Espionage was a well-established entity in the twentieth century. Advancements in wireless telegraphy and the telephone evolved in the early 20th century. In the 19th century, governments had agencies for espionage but espionage itself was at its fledgling stage. The American Civil War had well-known spies on both sides and European nations that were frequently at war had espionage operations that often worked within their diplomatic missions.

American Civil War 

Elizabeth van Lew

Elizabeth van Lew, the granddaughter of abolitionist, Hilary Baker was not only a famous spy but ran a large spying organization that passed information to the Union Army. She helped imprisoned Union soldiers escape and gave them information about safe houses. Elizabeth also helped Union sympathizers enter the prison as prison staff to help soldiers escape. She learned about army strengths and troop movements from prisoners and passed information to the commanders of the Union armies. She ran an espionage organization called the Richmond Underground. Ulysses S Grant and General Sharpe, the commander of the Union Army greatly appreciated the expensive espionage efforts of Van Lew. The government gave her $ 15,000 for her efforts after the war and was appointed Post Master General of Richmond for eight years.

Rose O Neal Greenhow

Rose O Neal Greenhow was a staunch secessionist and an influential socialite who lived in Washington DC. She worked for the South though she lived in the North and earned the name, ‘Rebel Rose’. She gained important information from her social circles and passed it to General P.G.T Beauregard of the Confederate Army in the early months of the Civil War. The information she gave helped the Confederate army win the First Battle of Bull Run. She was discovered and imprisoned. She was sent on a diplomatic mission to Europe.
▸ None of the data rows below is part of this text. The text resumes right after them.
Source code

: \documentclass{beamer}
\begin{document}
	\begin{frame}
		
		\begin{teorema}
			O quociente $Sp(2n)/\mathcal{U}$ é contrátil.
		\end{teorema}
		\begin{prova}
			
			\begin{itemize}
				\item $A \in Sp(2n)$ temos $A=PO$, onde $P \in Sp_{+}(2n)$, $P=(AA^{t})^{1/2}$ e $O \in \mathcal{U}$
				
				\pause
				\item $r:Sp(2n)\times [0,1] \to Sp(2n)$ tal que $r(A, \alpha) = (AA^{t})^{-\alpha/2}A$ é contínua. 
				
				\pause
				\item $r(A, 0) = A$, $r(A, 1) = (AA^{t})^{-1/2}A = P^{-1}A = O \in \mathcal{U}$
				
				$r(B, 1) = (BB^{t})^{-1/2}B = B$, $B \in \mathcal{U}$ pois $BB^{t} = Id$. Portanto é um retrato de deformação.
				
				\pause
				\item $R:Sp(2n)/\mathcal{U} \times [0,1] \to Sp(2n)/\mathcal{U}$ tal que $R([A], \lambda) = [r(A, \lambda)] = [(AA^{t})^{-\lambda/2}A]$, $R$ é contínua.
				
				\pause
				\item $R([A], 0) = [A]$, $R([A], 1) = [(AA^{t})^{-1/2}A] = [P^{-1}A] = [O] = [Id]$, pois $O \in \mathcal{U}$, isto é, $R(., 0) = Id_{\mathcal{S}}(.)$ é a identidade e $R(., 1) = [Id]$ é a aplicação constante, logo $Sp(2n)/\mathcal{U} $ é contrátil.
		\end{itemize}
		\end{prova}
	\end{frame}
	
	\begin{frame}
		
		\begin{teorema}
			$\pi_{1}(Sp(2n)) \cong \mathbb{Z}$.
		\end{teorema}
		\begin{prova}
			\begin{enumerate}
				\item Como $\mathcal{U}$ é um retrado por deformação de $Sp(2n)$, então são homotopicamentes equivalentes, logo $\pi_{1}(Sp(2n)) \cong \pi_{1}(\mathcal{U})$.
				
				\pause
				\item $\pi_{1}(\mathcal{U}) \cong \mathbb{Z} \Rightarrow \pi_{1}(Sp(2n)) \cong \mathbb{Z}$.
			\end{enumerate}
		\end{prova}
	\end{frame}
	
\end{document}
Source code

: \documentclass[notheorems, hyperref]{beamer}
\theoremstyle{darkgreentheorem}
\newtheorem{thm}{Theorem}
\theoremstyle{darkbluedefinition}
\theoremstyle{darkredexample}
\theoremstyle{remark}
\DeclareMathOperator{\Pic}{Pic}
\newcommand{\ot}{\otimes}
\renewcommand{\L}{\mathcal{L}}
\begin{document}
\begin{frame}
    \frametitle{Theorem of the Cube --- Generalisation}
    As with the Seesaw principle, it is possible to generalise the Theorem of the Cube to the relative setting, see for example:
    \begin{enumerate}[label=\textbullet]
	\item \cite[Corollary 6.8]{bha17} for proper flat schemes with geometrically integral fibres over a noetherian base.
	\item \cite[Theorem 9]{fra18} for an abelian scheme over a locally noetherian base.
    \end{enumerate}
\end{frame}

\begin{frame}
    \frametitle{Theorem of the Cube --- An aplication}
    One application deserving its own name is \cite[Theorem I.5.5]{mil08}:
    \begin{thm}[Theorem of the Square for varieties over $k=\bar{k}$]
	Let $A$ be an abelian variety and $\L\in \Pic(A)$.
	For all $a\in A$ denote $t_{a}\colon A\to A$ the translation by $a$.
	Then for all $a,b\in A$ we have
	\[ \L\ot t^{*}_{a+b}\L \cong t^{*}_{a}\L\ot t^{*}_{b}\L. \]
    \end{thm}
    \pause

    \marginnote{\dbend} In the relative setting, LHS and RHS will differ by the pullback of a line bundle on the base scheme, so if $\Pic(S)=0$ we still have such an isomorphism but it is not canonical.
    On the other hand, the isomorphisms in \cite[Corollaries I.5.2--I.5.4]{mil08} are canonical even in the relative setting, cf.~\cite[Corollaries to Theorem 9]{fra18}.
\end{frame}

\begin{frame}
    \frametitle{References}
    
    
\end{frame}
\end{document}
Her task was to advocate the Confederate cause to Britain and France. She drowned on her return when her boat capsized while avoiding a gunboat belonging to the Union Army. Her body was recovered and she received a military funeral by the Confederate government.


Baron August Schluga

Baron August Schluga was a well-known German spy. He served in the Austrian army as an infantry officer and fought in Magenta and Solferino during the 2nd Italian War of Independence. The Baron sent information on the armies of Austria and Prussia to Berlin. He was known to the German Secret Service IIIb as Agent-17. Although he provided valuable information to his employers, he never divulged his sources. He used his connections as an army officer to obtain valuable documents from the Austrian army. He provided valuable information to the Germans during the Franco-Prussian War of 1870 and gave them a document that gave information on the deployment of French troops that helped them defeat the French during World War I.

Espionage began in the 1800s and grew to become a major source of information sharing in the twentieth century. Espionage was often the basis of the history-changing events that took place during wars. Well-known spies of the nineteenth century did commendable work and overcame many hurdles without the advancement of communication technology that was widely used for espionage during the twentieth century.